The Government of Kenya and Fortescue Future Industries (FFI) have recently finalized a billion-dollar agreement aimed at establishing a green energy and fertilizer project in the country. This ambitious project is set to not only reduce Kenya's dependency on fertilizer imports but also lower electricity prices in the nation. In an exclusive interview with CNBC Africa, FFI CEO Mark Hutchinson shed light on the details of this groundbreaking deal.
The partnership between the Kenyan government and FFI stems from a framework agreement signed back at COP by Chairman Andrew Forrest and President Ruto. The primary objective of this deal is to assist Kenya in decarbonizing from an industrial standpoint. Hutchinson expressed his enthusiasm for the project, highlighting the conversion of geothermal power into green ammonia for fertilizer production as a significant aspect of the initiative. This transformation will enable Kenya to decarbonize its fertilizer sector and eliminate the need for importing fossil fuel-based fertilizer from countries like Russia, making the production process local and sustainable.
The implementation of the project involves utilizing the green power derived from geothermal sources to generate green hydrogen and ammonia, which will then be utilized in local fertilizer manufacturing. Hutchinson emphasized the importance of the investment support agreement signed with the Kenyan government, which aligns various governmental entities to facilitate the project's swift execution.

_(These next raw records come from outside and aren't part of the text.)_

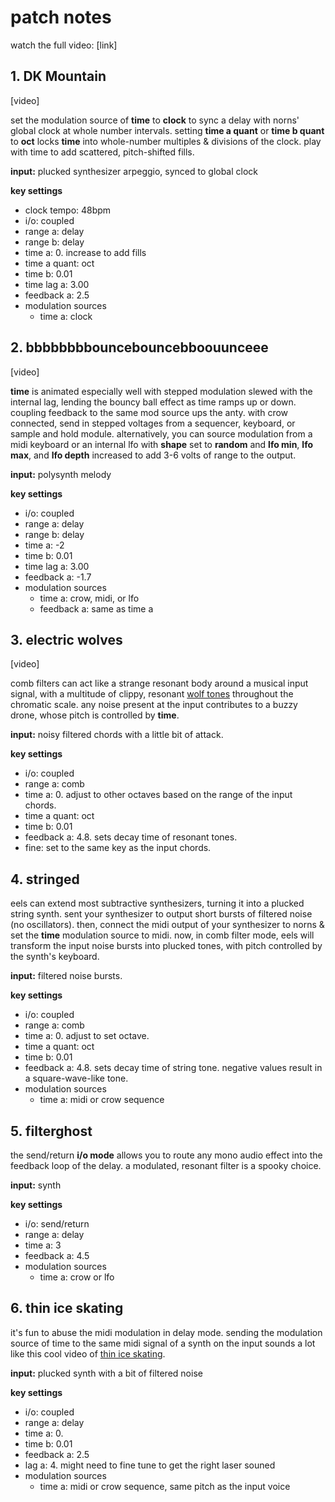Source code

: # patch notes

watch the full video: [link]

## 1. DK Mountain

[video]

set the modulation source of **time** to **clock** to sync a delay with norns' global clock at whole number intervals. setting **time a quant** or **time b quant** to **oct** locks **time** into whole-number multiples & divisions of the clock. play with time to add scattered, pitch-shifted fills.

**input:** plucked synthesizer arpeggio, synced to global clock

**key settings**
- clock tempo: 48bpm
- i/o: coupled
- range a: delay
- range b: delay
- time a: 0. increase to add fills
- time a quant: oct
- time b: 0.01
- time lag a: 3.00
- feedback a: 2.5
- modulation sources
  - time a: clock

## 2. bbbbbbbbouncebouncebboouunceee

[video]

**time** is animated especially well with stepped modulation slewed with the internal lag, lending the bouncy ball effect as time ramps up or down. coupling feedback to the same mod source ups the anty. with crow connected, send in stepped voltages from a sequencer, keyboard, or sample and hold module. alternatively, you can source modulation from a midi keyboard or an internal lfo with **shape** set to **random** and **lfo min**, **lfo max**, and **lfo depth** increased to add 3-6 volts of range to the output.

**input:** polysynth melody

**key settings**
- i/o: coupled
- range a: delay
- range b: delay
- time a: -2
- time b: 0.01
- time lag a: 3.00
- feedback a: -1.7
- modulation sources
  - time a: crow, midi, or lfo
  - feedback a: same as time a

## 3. electric wolves

[video]

comb filters can act like a strange resonant body around a musical input signal, with a multitude of clippy, resonant [wolf tones](https://en.wikipedia.org/wiki/Wolf_tone) throughout the chromatic scale. any noise present at the input contributes to a buzzy drone, whose pitch is controlled by **time**.

**input:** noisy filtered chords with a little bit of attack.

**key settings**
- i/o: coupled
- range a: comb
- time a: 0. adjust to other octaves based on the range of the input chords.
- time a quant: oct
- time b: 0.01
- feedback a: 4.8. sets decay time of resonant tones.
- fine: set to the same key as the input chords.

## 4. stringed

eels can extend most subtractive synthesizers, turning it into a plucked string synth. sent your synthesizer to output short bursts of filtered noise (no oscillators). then, connect the midi output of your synthesizer to norns & set the **time** modulation source to midi. now, in comb filter mode, eels will transform the input noise bursts into plucked tones, with pitch controlled by the synth's keyboard.

**input:** filtered noise bursts.

**key settings**
- i/o: coupled
- range a: comb
- time a: 0. adjust to set octave.
- time a quant: oct
- time b: 0.01
- feedback a: 4.8. sets decay time of string tone. negative values result in a square-wave-like tone.
- modulation sources
  - time a: midi or crow sequence

## 5. filterghost

the send/return **i/o mode** allows you to route any mono audio effect into the feedback loop of the delay. a modulated, resonant filter is a spooky choice.

**input:** synth

**key settings**
- i/o: send/return
- range a: delay
- time a: 3
- feedback a: 4.5
- modulation sources
  - time a: crow or lfo

## 6. thin ice skating

it's fun to abuse the midi modulation in delay mode. sending the modulation source of time to the same midi signal of a synth on the input sounds a lot like this cool video of [thin ice skating](https://www.youtube.com/watch?v=v3O9vNi-dkA&list=WL&index=20).

**input:** plucked synth with a bit of filtered noise

**key settings**
- i/o: coupled
- range a: delay
- time a: 0.
- time b: 0.01
- feedback a: 2.5
- lag a: 4. might need to fine tune to get the right laser souned
- modulation sources
  - time a: midi or crow sequence, same pitch as the input voice

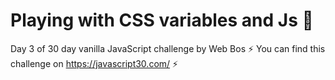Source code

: # Playing with CSS variables and Js 🚀
Day 3 of 30 day vanilla JavaScript challenge by Web Bos ⚡
You can find this challenge on https://javascript30.com/ ⚡
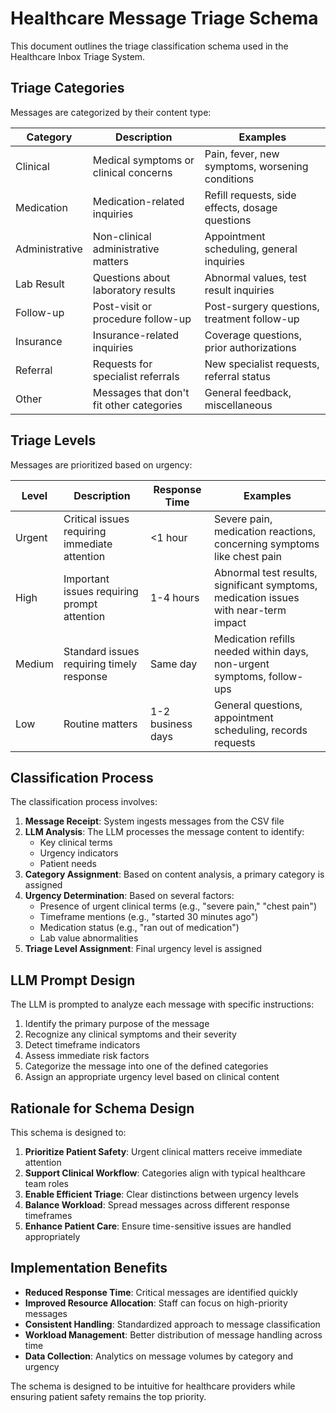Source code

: 
# Healthcare Message Triage Schema

This document outlines the triage classification schema used in the Healthcare Inbox Triage System.

## Triage Categories

Messages are categorized by their content type:

| Category | Description | Examples |
|----------|-------------|----------|
| Clinical | Medical symptoms or clinical concerns | Pain, fever, new symptoms, worsening conditions |
| Medication | Medication-related inquiries | Refill requests, side effects, dosage questions |
| Administrative | Non-clinical administrative matters | Appointment scheduling, general inquiries |
| Lab Result | Questions about laboratory results | Abnormal values, test result inquiries |
| Follow-up | Post-visit or procedure follow-up | Post-surgery questions, treatment follow-up |
| Insurance | Insurance-related inquiries | Coverage questions, prior authorizations |
| Referral | Requests for specialist referrals | New specialist requests, referral status |
| Other | Messages that don't fit other categories | General feedback, miscellaneous |

## Triage Levels

Messages are prioritized based on urgency:

| Level | Description | Response Time | Examples |
|-------|-------------|---------------|----------|
| Urgent | Critical issues requiring immediate attention | <1 hour | Severe pain, medication reactions, concerning symptoms like chest pain |
| High | Important issues requiring prompt attention | 1-4 hours | Abnormal test results, significant symptoms, medication issues with near-term impact |
| Medium | Standard issues requiring timely response | Same day | Medication refills needed within days, non-urgent symptoms, follow-ups |
| Low | Routine matters | 1-2 business days | General questions, appointment scheduling, records requests |

## Classification Process

The classification process involves:

1. **Message Receipt**: System ingests messages from the CSV file
2. **LLM Analysis**: The LLM processes the message content to identify:
   - Key clinical terms
   - Urgency indicators
   - Patient needs
3. **Category Assignment**: Based on content analysis, a primary category is assigned
4. **Urgency Determination**: Based on several factors:
   - Presence of urgent clinical terms (e.g., "severe pain," "chest pain")
   - Timeframe mentions (e.g., "started 30 minutes ago")
   - Medication status (e.g., "ran out of medication")
   - Lab value abnormalities
5. **Triage Level Assignment**: Final urgency level is assigned

## LLM Prompt Design

The LLM is prompted to analyze each message with specific instructions:

1. Identify the primary purpose of the message
2. Recognize any clinical symptoms and their severity
3. Detect timeframe indicators
4. Assess immediate risk factors
5. Categorize the message into one of the defined categories
6. Assign an appropriate urgency level based on clinical content

## Rationale for Schema Design

This schema is designed to:

1. **Prioritize Patient Safety**: Urgent clinical matters receive immediate attention
2. **Support Clinical Workflow**: Categories align with typical healthcare team roles
3. **Enable Efficient Triage**: Clear distinctions between urgency levels
4. **Balance Workload**: Spread messages across different response timeframes
5. **Enhance Patient Care**: Ensure time-sensitive issues are handled appropriately

## Implementation Benefits

- **Reduced Response Time**: Critical messages are identified quickly
- **Improved Resource Allocation**: Staff can focus on high-priority messages
- **Consistent Handling**: Standardized approach to message classification
- **Workload Management**: Better distribution of message handling across time
- **Data Collection**: Analytics on message volumes by category and urgency

The schema is designed to be intuitive for healthcare providers while ensuring patient safety remains the top priority.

When questioned about the financial details and timeline of the project's commencement, Hutchinson mentioned that the groundwork has already begun, with the exact costs expected to be determined over the next few months. The final investment decision is anticipated by the end of the calendar year, where comprehensive information regarding the project's scope and costs will be shared with the public.
The venture is set to encompass a substantial capacity of close to 300 megawatts and is forecasted to play a pivotal role in Kenya's efforts to become self-sufficient in fertilizer production. Kenya currently heavily relies on fertilizer imports, and the project aims to address this by utilizing the generated power to substitute imported fertilizers with locally produced sustainable alternatives.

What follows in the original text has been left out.